= Cleveland Council on Soviet Anti-Semitism =

Cleveland Council on Soviet Anti-Semitism was founded in 1963 as a grassroots human rights campaign to alleviate the growing oppression of the Jewish community inside the Soviet Union and the other Soviet bloc countries. The Cleveland Council was the first organization of the American Soviet Jewry Movement, a human rights campaign of the 1960s, 70s and 80s.

==History==
The Cleveland Council was founded in October 1963 by Louis Rosenblum, a NASA scientist; Herbert Caron, a psychologist; and Daniel Litt, a Reform rabbi.
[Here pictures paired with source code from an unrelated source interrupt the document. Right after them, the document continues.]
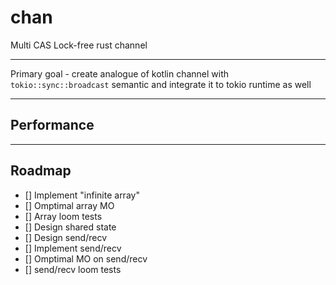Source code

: # chan
Multi CAS Lock-free rust channel
***
Primary goal - create analogue of kotlin channel with `tokio::sync::broadcast` semantic and integrate it to tokio runtime as well
***
## Performance
***
## Roadmap
- [] Implement "infinite array"
- [] Omptimal array MO
- [] Array loom tests
- [] Design shared state
- [] Design send/recv 
- [] Implement send/recv
- [] Omptimal MO on send/recv
- [] send/recv loom tests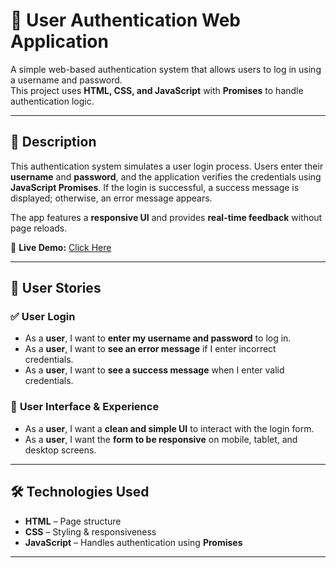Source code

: # 🚀 User Authentication Web Application  

A simple web-based authentication system that allows users to log in using a username and password.  
This project uses **HTML, CSS, and JavaScript** with **Promises** to handle authentication logic.  

---

## 📖 Description  

This authentication system simulates a user login process. Users enter their **username** and **password**, and the application verifies the credentials using **JavaScript Promises**. If the login is successful, a success message is displayed; otherwise, an error message appears.  

The app features a **responsive UI** and provides **real-time feedback** without page reloads.  

🔗 **Live Demo:** [Click Here](https://osamadw2002.github.io/user-authentication-system/) 

---

## 📜 User Stories  

### ✅ **User Login**  
- As a **user**, I want to **enter my username and password** to log in.  
- As a **user**, I want to **see an error message** if I enter incorrect credentials.  
- As a **user**, I want to **see a success message** when I enter valid credentials.  

### 🎨 **User Interface & Experience**  
- As a **user**, I want a **clean and simple UI** to interact with the login form.  
- As a **user**, I want the **form to be responsive** on mobile, tablet, and desktop screens.  

---

## 🛠️ Technologies Used  

- **HTML** – Page structure  
- **CSS** – Styling & responsiveness  
- **JavaScript** – Handles authentication using **Promises**  

---
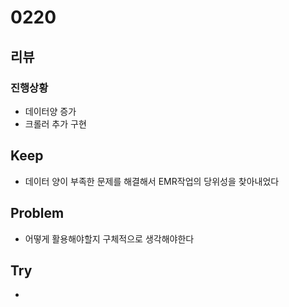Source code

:# 0220
## 리뷰
### 진행상황
- 데이터양 증가
- 크롤러 추가 구현
## Keep
- 데이터 양이 부족한 문제를 해결해서 EMR작업의 당위성을 찾아내었다
## Problem
- 어떻게 활용해야할지 구체적으로 생각해야한다
## Try
- 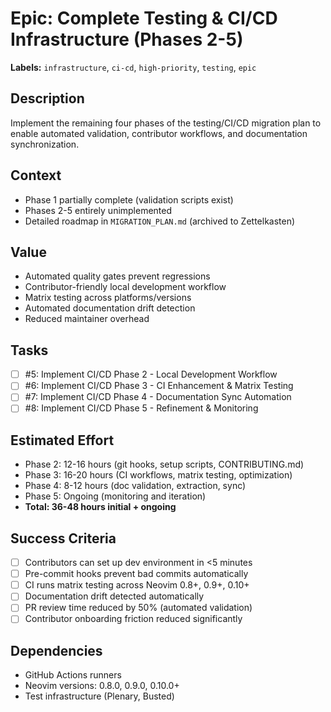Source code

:# Epic: Complete Testing & CI/CD Infrastructure (Phases 2-5)

**Labels:** `infrastructure`, `ci-cd`, `high-priority`, `testing`, `epic`

## Description

Implement the remaining four phases of the testing/CI/CD migration plan to enable automated validation, contributor workflows, and documentation synchronization.

## Context

- Phase 1 partially complete (validation scripts exist)
- Phases 2-5 entirely unimplemented
- Detailed roadmap in `MIGRATION_PLAN.md` (archived to Zettelkasten)

## Value

- Automated quality gates prevent regressions
- Contributor-friendly local development workflow
- Matrix testing across platforms/versions
- Automated documentation drift detection
- Reduced maintainer overhead

## Tasks

- [ ] #5: Implement CI/CD Phase 2 - Local Development Workflow
- [ ] #6: Implement CI/CD Phase 3 - CI Enhancement & Matrix Testing
- [ ] #7: Implement CI/CD Phase 4 - Documentation Sync Automation
- [ ] #8: Implement CI/CD Phase 5 - Refinement & Monitoring

## Estimated Effort

- Phase 2: 12-16 hours (git hooks, setup scripts, CONTRIBUTING.md)
- Phase 3: 16-20 hours (CI workflows, matrix testing, optimization)
- Phase 4: 8-12 hours (doc validation, extraction, sync)
- Phase 5: Ongoing (monitoring and iteration)
- **Total: 36-48 hours initial + ongoing**

## Success Criteria

- [ ] Contributors can set up dev environment in \<5 minutes
- [ ] Pre-commit hooks prevent bad commits automatically
- [ ] CI runs matrix testing across Neovim 0.8+, 0.9+, 0.10+
- [ ] Documentation drift detected automatically
- [ ] PR review time reduced by 50% (automated validation)
- [ ] Contributor onboarding friction reduced significantly

## Dependencies

- GitHub Actions runners
- Neovim versions: 0.8.0, 0.9.0, 0.10.0+
- Test infrastructure (Plenary, Busted)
Abe Silverstein, Director of the NASA Lewis Research Center (now the John Glenn Research Center), served as the inaugural honorary board chairman. The Cleveland Council's goals were to "galvanize" American Jewish organizations to undertake a public campaign to pressure the USSR to grant rights to its Jewish citizens, including the right to emigrate, and to inspire the American Jewish community to create an organization dedicated to the liberation of Soviet Jewry from antisemitic oppression.

The founding of the Cleveland Council was controversial because much of the American Jewish establishment believed that effectively pressuring the Soviet Union to cease antisemitic treatment of Jews was not only hopeless, but might prove counterproductive, might, that is, lead the Russian authorities to treat Jews even worse. Soviet Jews in the 1960s were deprived of the freedom to practice their religion by Soviet policies such as bans of baking matzah for the celebration of the Passover holiday and circumcision.

The Cleveland Council rapidly became well-known, staging large rallies and innovative protests at events featuring touring Soviet sports and theatrical groups and publishing how-to guides to publicizing the plight of Soviet Jewry that circulated nationally.

The Cleveland Council was one of the founding organizations of the Union of Councils for Soviet Jews in 1970.